**What you are asked to do**
Exactly as they stand, the data below are to be printed again.

**Records to process**
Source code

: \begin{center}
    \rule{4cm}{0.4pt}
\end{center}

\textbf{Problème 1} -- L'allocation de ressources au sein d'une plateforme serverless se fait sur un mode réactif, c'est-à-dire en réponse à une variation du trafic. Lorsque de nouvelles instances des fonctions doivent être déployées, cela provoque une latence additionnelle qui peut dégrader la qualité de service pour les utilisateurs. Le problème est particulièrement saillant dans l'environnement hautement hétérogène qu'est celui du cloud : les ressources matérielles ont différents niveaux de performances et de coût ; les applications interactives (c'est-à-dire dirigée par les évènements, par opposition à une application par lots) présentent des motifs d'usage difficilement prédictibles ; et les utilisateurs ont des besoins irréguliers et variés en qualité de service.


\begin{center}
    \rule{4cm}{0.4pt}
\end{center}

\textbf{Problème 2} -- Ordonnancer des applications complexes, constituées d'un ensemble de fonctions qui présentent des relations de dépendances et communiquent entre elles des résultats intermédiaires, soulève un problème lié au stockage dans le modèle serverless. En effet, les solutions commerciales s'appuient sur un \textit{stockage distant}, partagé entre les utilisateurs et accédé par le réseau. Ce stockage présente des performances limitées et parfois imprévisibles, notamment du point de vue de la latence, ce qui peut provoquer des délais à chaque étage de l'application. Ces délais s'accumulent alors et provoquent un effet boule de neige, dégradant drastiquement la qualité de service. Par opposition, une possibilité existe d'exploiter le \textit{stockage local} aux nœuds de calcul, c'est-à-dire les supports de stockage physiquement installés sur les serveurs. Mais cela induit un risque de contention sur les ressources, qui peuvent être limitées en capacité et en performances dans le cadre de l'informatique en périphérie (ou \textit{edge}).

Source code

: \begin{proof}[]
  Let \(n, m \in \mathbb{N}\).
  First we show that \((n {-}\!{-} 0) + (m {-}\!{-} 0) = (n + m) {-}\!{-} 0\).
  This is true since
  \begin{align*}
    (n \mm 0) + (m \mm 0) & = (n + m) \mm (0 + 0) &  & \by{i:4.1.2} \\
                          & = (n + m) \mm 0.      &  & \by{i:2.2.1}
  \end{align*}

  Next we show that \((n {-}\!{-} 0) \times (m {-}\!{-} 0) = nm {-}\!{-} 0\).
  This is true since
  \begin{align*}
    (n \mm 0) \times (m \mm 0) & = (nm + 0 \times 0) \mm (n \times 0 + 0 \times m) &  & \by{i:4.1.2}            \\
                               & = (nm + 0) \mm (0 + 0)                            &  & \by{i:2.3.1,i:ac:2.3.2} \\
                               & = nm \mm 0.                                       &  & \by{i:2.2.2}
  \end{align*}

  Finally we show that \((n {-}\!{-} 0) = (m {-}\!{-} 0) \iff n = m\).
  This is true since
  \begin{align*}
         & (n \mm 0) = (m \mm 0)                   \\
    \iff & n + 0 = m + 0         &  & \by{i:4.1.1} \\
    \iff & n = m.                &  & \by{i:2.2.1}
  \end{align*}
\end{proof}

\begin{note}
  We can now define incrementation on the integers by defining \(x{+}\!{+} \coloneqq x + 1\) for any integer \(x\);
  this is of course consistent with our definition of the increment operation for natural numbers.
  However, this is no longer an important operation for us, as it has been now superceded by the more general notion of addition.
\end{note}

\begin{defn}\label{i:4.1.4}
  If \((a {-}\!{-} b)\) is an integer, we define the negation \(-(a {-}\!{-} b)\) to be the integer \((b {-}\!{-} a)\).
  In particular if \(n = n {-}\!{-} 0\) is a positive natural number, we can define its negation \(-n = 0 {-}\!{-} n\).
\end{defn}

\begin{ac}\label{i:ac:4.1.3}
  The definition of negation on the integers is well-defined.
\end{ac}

**Response to the task**
Source code

: \begin{center}
    \rule{4cm}{0.4pt}
\end{center}

\textbf{Problème 1} -- L'allocation de ressources au sein d'une plateforme serverless se fait sur un mode réactif, c'est-à-dire en réponse à une variation du trafic. Lorsque de nouvelles instances des fonctions doivent être déployées, cela provoque une latence additionnelle qui peut dégrader la qualité de service pour les utilisateurs. Le problème est particulièrement saillant dans l'environnement hautement hétérogène qu'est celui du cloud : les ressources matérielles ont différents niveaux de performances et de coût ; les applications interactives (c'est-à-dire dirigée par les évènements, par opposition à une application par lots) présentent des motifs d'usage difficilement prédictibles ; et les utilisateurs ont des besoins irréguliers et variés en qualité de service.


\begin{center}
    \rule{4cm}{0.4pt}
\end{center}

\textbf{Problème 2} -- Ordonnancer des applications complexes, constituées d'un ensemble de fonctions qui présentent des relations de dépendances et communiquent entre elles des résultats intermédiaires, soulève un problème lié au stockage dans le modèle serverless. En effet, les solutions commerciales s'appuient sur un \textit{stockage distant}, partagé entre les utilisateurs et accédé par le réseau. Ce stockage présente des performances limitées et parfois imprévisibles, notamment du point de vue de la latence, ce qui peut provoquer des délais à chaque étage de l'application. Ces délais s'accumulent alors et provoquent un effet boule de neige, dégradant drastiquement la qualité de service. Par opposition, une possibilité existe d'exploiter le \textit{stockage local} aux nœuds de calcul, c'est-à-dire les supports de stockage physiquement installés sur les serveurs. Mais cela induit un risque de contention sur les ressources, qui peuvent être limitées en capacité et en performances dans le cadre de l'informatique en périphérie (ou \textit{edge}).

Source code

: \begin{proof}[]
  Let \(n, m \in \mathbb{N}\).
  First we show that \((n {-}\!{-} 0) + (m {-}\!{-} 0) = (n + m) {-}\!{-} 0\).
  This is true since
  \begin{align*}
    (n \mm 0) + (m \mm 0) & = (n + m) \mm (0 + 0) &  & \by{i:4.1.2} \\
                          & = (n + m) \mm 0.      &  & \by{i:2.2.1}
  \end{align*}

  Next we show that \((n {-}\!{-} 0) \times (m {-}\!{-} 0) = nm {-}\!{-} 0\).
  This is true since
  \begin{align*}
    (n \mm 0) \times (m \mm 0) & = (nm + 0 \times 0) \mm (n \times 0 + 0 \times m) &  & \by{i:4.1.2}            \\
                               & = (nm + 0) \mm (0 + 0)                            &  & \by{i:2.3.1,i:ac:2.3.2} \\
                               & = nm \mm 0.                                       &  & \by{i:2.2.2}
  \end{align*}

  Finally we show that \((n {-}\!{-} 0) = (m {-}\!{-} 0) \iff n = m\).
  This is true since
  \begin{align*}
         & (n \mm 0) = (m \mm 0)                   \\
    \iff & n + 0 = m + 0         &  & \by{i:4.1.1} \\
    \iff & n = m.                &  & \by{i:2.2.1}
  \end{align*}
\end{proof}

\begin{note}
  We can now define incrementation on the integers by defining \(x{+}\!{+} \coloneqq x + 1\) for any integer \(x\);
  this is of course consistent with our definition of the increment operation for natural numbers.
  However, this is no longer an important operation for us, as it has been now superceded by the more general notion of addition.
\end{note}

\begin{defn}\label{i:4.1.4}
  If \((a {-}\!{-} b)\) is an integer, we define the negation \(-(a {-}\!{-} b)\) to be the integer \((b {-}\!{-} a)\).
  In particular if \(n = n {-}\!{-} 0\) is a positive natural number, we can define its negation \(-n = 0 {-}\!{-} n\).
\end{defn}

\begin{ac}\label{i:ac:4.1.3}
  The definition of negation on the integers is well-defined.
\end{ac}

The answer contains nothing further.